Dennoch – man sieht sich wieder. Joy schleift Marc zu einem befreundeten Voyeur, der erfreut aufzeichnet, wie die beiden es miteinander treiben. Marc allerdings stellt klar – Sex ist okay, aber Liebe ist nicht, denn an dieses Konzept glaubt er nicht. Zumal der olle Lümmel auch noch ’ne zweite Braut am Start hat, die er nicht aufzugeben gedenkt.
Joy verkrümelt sich erst mal nach Mexiko auf ein Fotoshooting, dessen Resultat, eine Plakatkampagne für „das Recht der Frauen auf einen Orgasmus“, erstens einen gesellschaftlichen Skandal auslöst und zweitens Joy auf den Starolymp katapultiert. Niemand anderes als Marcs zweite Freundin, eine Reporterin, erhält den Auftrag, Joy zu interviewen (solltet Ihr leichtfertigerweise glauben, dieser Plotpoint führe irgendwohin, fehlt Euch die Erfahrung mit französischen Softsexfilmen).
Joys neuer Ruhm bleibt nicht ungehört – Hollywood ruft! Naja, zumindest eine amerikanische Filmproduktion, die Joy stantepete für die Hauptrolle in einem Actionfilm verpflichtet (model-turned-actress ist nun nichts sensationelles mehr, aber SO funktioniert das dann doch nicht). Marc schickt täglich Blumen, aber Joy lässt sich trotzdem von Produzent Bruce abschleppen und u.a. in die hohe Kunst des Tantra-Yoga einführen. Joy ist beeindruckt genug, um Bruce gegenüber ihr Herzelein auszuschütten, wonach ihre Mutter seinerzeit ihren Vater, einen Yankee, rausgeschmissen habe, und sie seither keinen Kontakt mehr zum Papa habe. Bruce macht sich mentale Notizen.

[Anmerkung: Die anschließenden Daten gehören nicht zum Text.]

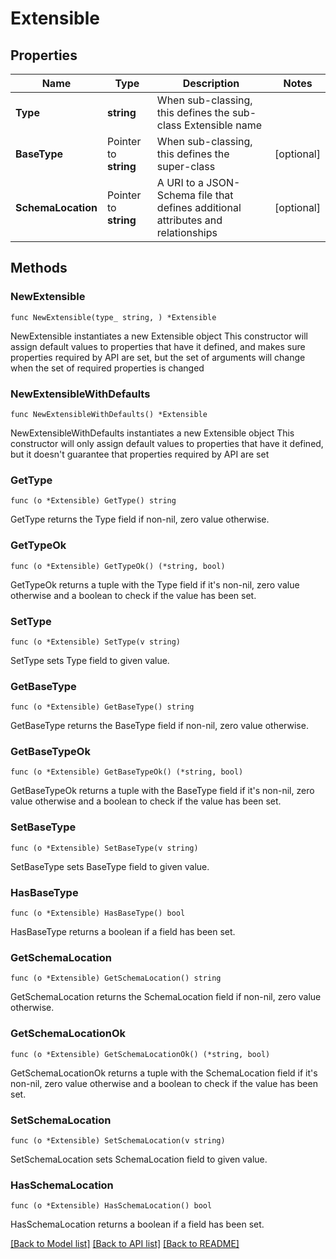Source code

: # Extensible

## Properties

Name | Type | Description | Notes
------------ | ------------- | ------------- | -------------
**Type** | **string** | When sub-classing, this defines the sub-class Extensible name | 
**BaseType** | Pointer to **string** | When sub-classing, this defines the super-class | [optional] 
**SchemaLocation** | Pointer to **string** | A URI to a JSON-Schema file that defines additional attributes and relationships | [optional] 

## Methods

### NewExtensible

`func NewExtensible(type_ string, ) *Extensible`

NewExtensible instantiates a new Extensible object
This constructor will assign default values to properties that have it defined,
and makes sure properties required by API are set, but the set of arguments
will change when the set of required properties is changed

### NewExtensibleWithDefaults

`func NewExtensibleWithDefaults() *Extensible`

NewExtensibleWithDefaults instantiates a new Extensible object
This constructor will only assign default values to properties that have it defined,
but it doesn't guarantee that properties required by API are set

### GetType

`func (o *Extensible) GetType() string`

GetType returns the Type field if non-nil, zero value otherwise.

### GetTypeOk

`func (o *Extensible) GetTypeOk() (*string, bool)`

GetTypeOk returns a tuple with the Type field if it's non-nil, zero value otherwise
and a boolean to check if the value has been set.

### SetType

`func (o *Extensible) SetType(v string)`

SetType sets Type field to given value.


### GetBaseType

`func (o *Extensible) GetBaseType() string`

GetBaseType returns the BaseType field if non-nil, zero value otherwise.

### GetBaseTypeOk

`func (o *Extensible) GetBaseTypeOk() (*string, bool)`

GetBaseTypeOk returns a tuple with the BaseType field if it's non-nil, zero value otherwise
and a boolean to check if the value has been set.

### SetBaseType

`func (o *Extensible) SetBaseType(v string)`

SetBaseType sets BaseType field to given value.

### HasBaseType

`func (o *Extensible) HasBaseType() bool`

HasBaseType returns a boolean if a field has been set.

### GetSchemaLocation

`func (o *Extensible) GetSchemaLocation() string`

GetSchemaLocation returns the SchemaLocation field if non-nil, zero value otherwise.

### GetSchemaLocationOk

`func (o *Extensible) GetSchemaLocationOk() (*string, bool)`

GetSchemaLocationOk returns a tuple with the SchemaLocation field if it's non-nil, zero value otherwise
and a boolean to check if the value has been set.

### SetSchemaLocation

`func (o *Extensible) SetSchemaLocation(v string)`

SetSchemaLocation sets SchemaLocation field to given value.

### HasSchemaLocation

`func (o *Extensible) HasSchemaLocation() bool`

HasSchemaLocation returns a boolean if a field has been set.


[[Back to Model list]](../README.md#documentation-for-models) [[Back to API list]](../README.md#documentation-for-api-endpoints) [[Back to README]](../README.md)


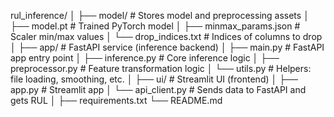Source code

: rul_inference/
│
├── model/                      # Stores model and preprocessing assets
│   ├── model.pt               # Trained PyTorch model
│   ├── minmax_params.json     # Scaler min/max values
│   └── drop_indices.txt       # Indices of columns to drop
│
├── app/                       # FastAPI service (inference backend)
│   ├── main.py                # FastAPI app entry point
│   ├── inference.py           # Core inference logic
│   ├── preprocessor.py        # Feature transformation logic
│   └── utils.py               # Helpers: file loading, smoothing, etc.
│
├── ui/                        # Streamlit UI (frontend)
│   ├── app.py                 # Streamlit app
│   └── api_client.py          # Sends data to FastAPI and gets RUL
│
├── requirements.txt
└── README.md
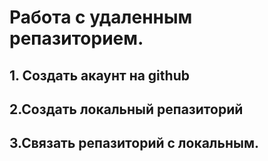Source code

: # Работа с удаленным репазиторием.
## 1. Создать акаунт на github
## 2.Создать локальный репазиторий
## 3.Связать  репазиторий с локальным.
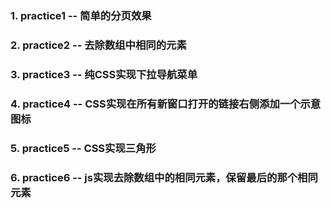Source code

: ### 1. practice1 -- 简单的分页效果
### 2. practice2 -- 去除数组中相同的元素
### 3. practice3 -- 纯CSS实现下拉导航菜单
### 4. practice4 -- CSS实现在所有新窗口打开的链接右侧添加一个示意图标
### 5. practice5 -- CSS实现三角形
### 6. practice6 -- js实现去除数组中的相同元素，保留最后的那个相同元素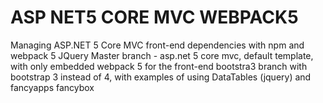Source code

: # ASP NET5 CORE MVC WEBPACK5
Managing ASP.NET 5 Core MVC front-end dependencies with npm and webpack 5
JQuery
Master branch - asp.net 5 core mvc, default template, with only embedded webpack 5 for the front-end
bootstra3 branch with bootstrap 3 instead of 4, with examples of using DataTables (jquery) and fancyapps fancybox
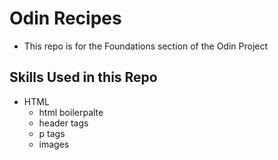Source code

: # Odin Recipes

- This repo is for the Foundations section of the Odin Project

## Skills Used in this Repo

- HTML
    * html boilerpalte
    * header tags
    * p tags
    * images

Back in Paris zieht Joy kurzerhand bei Marc ein und versucht ihm mehr oder weniger subtil, eine Liebesbekundung aus der Nase zu kitzeln. Anstelle einer Antwort schleppt er sie in einen Underground-Sexclub mit, in dem alle möglichen Abartigkeiten durchexerziert werden. Ob Joy jetzt einiges klar wird?
Inhalt
Der französische Softsexfilm hat es ja geschafft, im Vergleich zu seinen italienischen oder deutschen Kollegen so etwas wie eine gewisse Respektabilität in der seriösen Filmkritik aufzubauen und gelegentlich sogar als „Kunst“ bezeichnet zu werden. Ausschlaggebend dafür ist primär die „Emmanuelle“-Reihe, die bewies, dass man Softsex auch mit gewissem filmischen und ästhetischen Anspruch verbinden konnte und nicht nur mit Sleaze (wie’s die Italiener vornehmlich versuchten) oder Klamotte (wie’s unsere Väter taten). Was man dabei gerne vergisst – als Ausgleich für relativ hochwertiges filmisches Handwerk und Erotik, die auch als Konserve attraktiv anzusehen ist, hatten’s die Franzmänner und -frauen eher nicht so mit der Abteilung „Geschichten erzählen“ (gerade die späteren „Emmanuelle“-Sequels können davon ein traurig Liedchen trällern).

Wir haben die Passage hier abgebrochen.